Your response should be the complete listing, copied exactly.
☆ ☆ ☆
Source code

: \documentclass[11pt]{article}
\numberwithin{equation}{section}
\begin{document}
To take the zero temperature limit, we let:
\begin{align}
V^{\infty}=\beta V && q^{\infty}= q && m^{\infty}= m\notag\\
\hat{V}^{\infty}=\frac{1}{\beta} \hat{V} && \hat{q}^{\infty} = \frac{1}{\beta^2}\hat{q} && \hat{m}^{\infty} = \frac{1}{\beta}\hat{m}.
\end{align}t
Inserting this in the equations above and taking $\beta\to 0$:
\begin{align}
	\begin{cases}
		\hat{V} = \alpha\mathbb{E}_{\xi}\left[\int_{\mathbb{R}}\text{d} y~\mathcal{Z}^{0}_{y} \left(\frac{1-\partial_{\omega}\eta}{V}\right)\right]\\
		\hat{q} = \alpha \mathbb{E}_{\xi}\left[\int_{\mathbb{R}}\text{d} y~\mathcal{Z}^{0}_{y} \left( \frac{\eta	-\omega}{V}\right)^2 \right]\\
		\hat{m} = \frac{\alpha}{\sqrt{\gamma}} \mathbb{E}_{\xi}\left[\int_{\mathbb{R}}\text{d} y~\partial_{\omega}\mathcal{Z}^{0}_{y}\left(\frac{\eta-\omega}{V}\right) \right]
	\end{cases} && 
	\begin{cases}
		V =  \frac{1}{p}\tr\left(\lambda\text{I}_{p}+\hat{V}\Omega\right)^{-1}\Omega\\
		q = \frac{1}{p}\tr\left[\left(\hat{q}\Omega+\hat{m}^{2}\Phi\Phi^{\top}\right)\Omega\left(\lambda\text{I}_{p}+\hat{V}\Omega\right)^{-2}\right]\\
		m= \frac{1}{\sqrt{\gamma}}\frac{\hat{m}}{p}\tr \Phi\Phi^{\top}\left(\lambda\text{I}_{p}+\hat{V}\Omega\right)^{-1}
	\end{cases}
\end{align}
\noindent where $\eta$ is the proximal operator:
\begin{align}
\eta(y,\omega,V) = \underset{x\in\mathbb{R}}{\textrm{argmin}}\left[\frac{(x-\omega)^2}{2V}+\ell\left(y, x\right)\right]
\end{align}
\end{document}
☆ ☆ ☆
SOLUTION TO THE EXERCISE
Source code

: \documentclass[11pt]{article}
\numberwithin{equation}{section}
\begin{document}
To take the zero temperature limit, we let:
\begin{align}
V^{\infty}=\beta V && q^{\infty}= q && m^{\infty}= m\notag\\
\hat{V}^{\infty}=\frac{1}{\beta} \hat{V} && \hat{q}^{\infty} = \frac{1}{\beta^2}\hat{q} && \hat{m}^{\infty} = \frac{1}{\beta}\hat{m}.
\end{align}t
Inserting this in the equations above and taking $\beta\to 0$:
\begin{align}
	\begin{cases}
		\hat{V} = \alpha\mathbb{E}_{\xi}\left[\int_{\mathbb{R}}\text{d} y~\mathcal{Z}^{0}_{y} \left(\frac{1-\partial_{\omega}\eta}{V}\right)\right]\\
		\hat{q} = \alpha \mathbb{E}_{\xi}\left[\int_{\mathbb{R}}\text{d} y~\mathcal{Z}^{0}_{y} \left( \frac{\eta	-\omega}{V}\right)^2 \right]\\
		\hat{m} = \frac{\alpha}{\sqrt{\gamma}} \mathbb{E}_{\xi}\left[\int_{\mathbb{R}}\text{d} y~\partial_{\omega}\mathcal{Z}^{0}_{y}\left(\frac{\eta-\omega}{V}\right) \right]
	\end{cases} && 
	\begin{cases}
		V =  \frac{1}{p}\tr\left(\lambda\text{I}_{p}+\hat{V}\Omega\right)^{-1}\Omega\\
		q = \frac{1}{p}\tr\left[\left(\hat{q}\Omega+\hat{m}^{2}\Phi\Phi^{\top}\right)\Omega\left(\lambda\text{I}_{p}+\hat{V}\Omega\right)^{-2}\right]\\
		m= \frac{1}{\sqrt{\gamma}}\frac{\hat{m}}{p}\tr \Phi\Phi^{\top}\left(\lambda\text{I}_{p}+\hat{V}\Omega\right)^{-1}
	\end{cases}
\end{align}
\noindent where $\eta$ is the proximal operator:
\begin{align}
\eta(y,\omega,V) = \underset{x\in\mathbb{R}}{\textrm{argmin}}\left[\frac{(x-\omega)^2}{2V}+\ell\left(y, x\right)\right]
\end{align}
\end{document}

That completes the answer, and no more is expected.